EXERCISE DIRECTIONS:
Your answer should repeat every line of the records below in which the word "tests" appears.

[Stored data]

**********

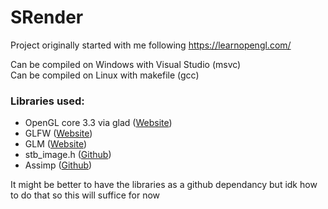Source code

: # SRender

Project originally started with me following https://learnopengl.com/

Can be compiled on Windows with Visual Studio (msvc)  
Can be compiled on Linux with makefile (gcc)

### Libraries used:
- OpenGL core 3.3 via glad ([Website](https://glad.dav1d.de/))
- GLFW ([Website](https://www.glfw.org/download.html))
- GLM ([Website](https://glm.g-truc.net/0.9.8/index.html))
- stb_image.h ([Github](https://github.com/nothings/stb/blob/master/stb_image.h))
- Assimp ([Github](https://github.com/assimp/assimp))

It might be better to have the libraries as a github dependancy but idk how to do that so this will suffice for now
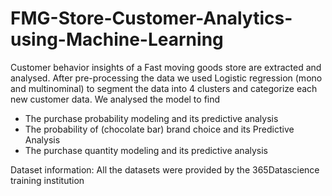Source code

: # FMG-Store-Customer-Analytics-using-Machine-Learning
Customer behavior insights of a Fast moving goods store  are extracted and analysed. After pre-processing the data we used Logistic regression (mono and  multinominal) to segment the data into 4 clusters and categorize each new customer data. We analysed the model to find
- The purchase probability modeling and its predictive analysis
- The probability of (chocolate bar) brand choice and its Predictive Analysis
- The purchase quantity modeling and its  predictive analysis

Dataset information: All the datasets were provided by the 365Datascience training institution
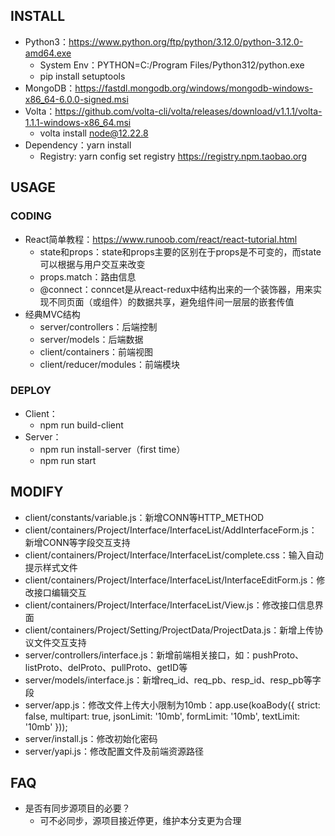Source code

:## INSTALL
- Python3：https://www.python.org/ftp/python/3.12.0/python-3.12.0-amd64.exe
  - System Env：PYTHON=C:/Program Files/Python312/python.exe
  - pip install setuptools
- MongoDB：https://fastdl.mongodb.org/windows/mongodb-windows-x86_64-6.0.0-signed.msi
- Volta：https://github.com/volta-cli/volta/releases/download/v1.1.1/volta-1.1.1-windows-x86_64.msi
  - volta install node@12.22.8
- Dependency：yarn install
  - Registry: yarn config set registry https://registry.npm.taobao.org

## USAGE
### CODING
- React简单教程：https://www.runoob.com/react/react-tutorial.html
  - state和props：state和props主要的区别在于props是不可变的，而state可以根据与用户交互来改变
  - props.match：路由信息
  - @connect：conncet是从react-redux中结构出来的一个装饰器，用来实现不同页面（或组件）的数据共享，避免组件间一层层的嵌套传值
- 经典MVC结构
  - server/controllers：后端控制
  - server/models：后端数据
  - client/containers：前端视图
  - client/reducer/modules：前端模块

### DEPLOY
- Client：
  - npm run build-client
- Server：
  - npm run install-server（first time）
  - npm run start

## MODIFY
- client/constants/variable.js：新增CONN等HTTP_METHOD
- client/containers/Project/Interface/InterfaceList/AddInterfaceForm.js：新增CONN等字段交互支持
- client/containers/Project/Interface/InterfaceList/complete.css：输入自动提示样式文件
- client/containers/Project/Interface/InterfaceList/InterfaceEditForm.js：修改接口编辑交互
- client/containers/Project/Interface/InterfaceList/View.js：修改接口信息界面
- client/containers/Project/Setting/ProjectData/ProjectData.js：新增上传协议文件交互支持
- server/controllers/interface.js：新增前端相关接口，如：pushProto、listProto、delProto、pullProto、getID等
- server/models/interface.js：新增req_id、req_pb、resp_id、resp_pb等字段
- server/app.js：修改文件上传大小限制为10mb：app.use(koaBody({ strict: false, multipart: true, jsonLimit: '10mb', formLimit: '10mb', textLimit: '10mb' }));
- server/install.js：修改初始化密码
- server/yapi.js：修改配置文件及前端资源路径

## FAQ
- 是否有同步源项目的必要？
  - 可不必同步，源项目接近停更，维护本分支更为合理
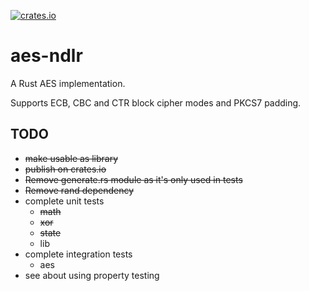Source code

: [![crates.io](https://img.shields.io/badge/aes--ndlr-0.0.1-orange.svg)](https://crates.io/crates/aes-ndlr)

# aes-ndlr

A Rust AES implementation.

Supports ECB, CBC and CTR block cipher modes and PKCS7 padding.

## TODO

- ~~make usable as library~~
- ~~publish on crates.io~~
- ~~Remove generate.rs module as it's only used in tests~~
- ~~Remove rand dependency~~
- complete unit tests
    - ~~math~~
    - ~~xor~~
    - ~~state~~
    - lib
- complete integration tests
    - aes
- see about using property testing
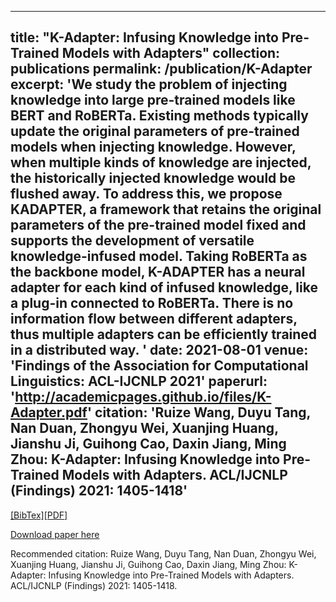 
---
title: "K-Adapter: Infusing Knowledge into Pre-Trained Models with Adapters"
collection: publications
permalink: /publication/K-Adapter
excerpt: 'We study the problem of injecting knowledge into large pre-trained models like BERT and RoBERTa. Existing methods typically
update the original parameters of pre-trained models when injecting knowledge. However, when multiple kinds of knowledge are injected,
the historically injected knowledge would be flushed away. To address this, we propose KADAPTER, a framework that retains the original parameters of the pre-trained model fixed and supports the development of versatile knowledge-infused model. Taking RoBERTa as the backbone model, K-ADAPTER has a neural adapter for each kind of infused knowledge, like a plug-in connected to RoBERTa. There is no information flow between different adapters, thus multiple adapters can be efficiently trained in a distributed way. '
date: 2021-08-01
venue: 'Findings of the Association for Computational Linguistics: ACL-IJCNLP 2021'
paperurl: 'http://academicpages.github.io/files/K-Adapter.pdf'
citation: 'Ruize Wang, Duyu Tang, Nan Duan, Zhongyu Wei, Xuanjing Huang, Jianshu Ji, Guihong Cao, Daxin Jiang, Ming Zhou: K-Adapter: Infusing Knowledge into Pre-Trained Models with Adapters. ACL/IJCNLP (Findings) 2021: 1405-1418'
---
[[BibTex]](https://aclanthology.org/2021.findings-acl.121.bib)[[PDF]](https://aclanthology.org/2021.findings-acl.121.pdf)

[Download paper here](http://academicpages.github.io/files/K-Adapter.pdf)

Recommended citation: Ruize Wang, Duyu Tang, Nan Duan, Zhongyu Wei, Xuanjing Huang, Jianshu Ji, Guihong Cao, Daxin Jiang, Ming Zhou: K-Adapter: Infusing Knowledge into Pre-Trained Models with Adapters. ACL/IJCNLP (Findings) 2021: 1405-1418.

**********

SOLUTION:
- ~~Remove generate.rs module as it's only used in tests~~
- complete unit tests
- complete integration tests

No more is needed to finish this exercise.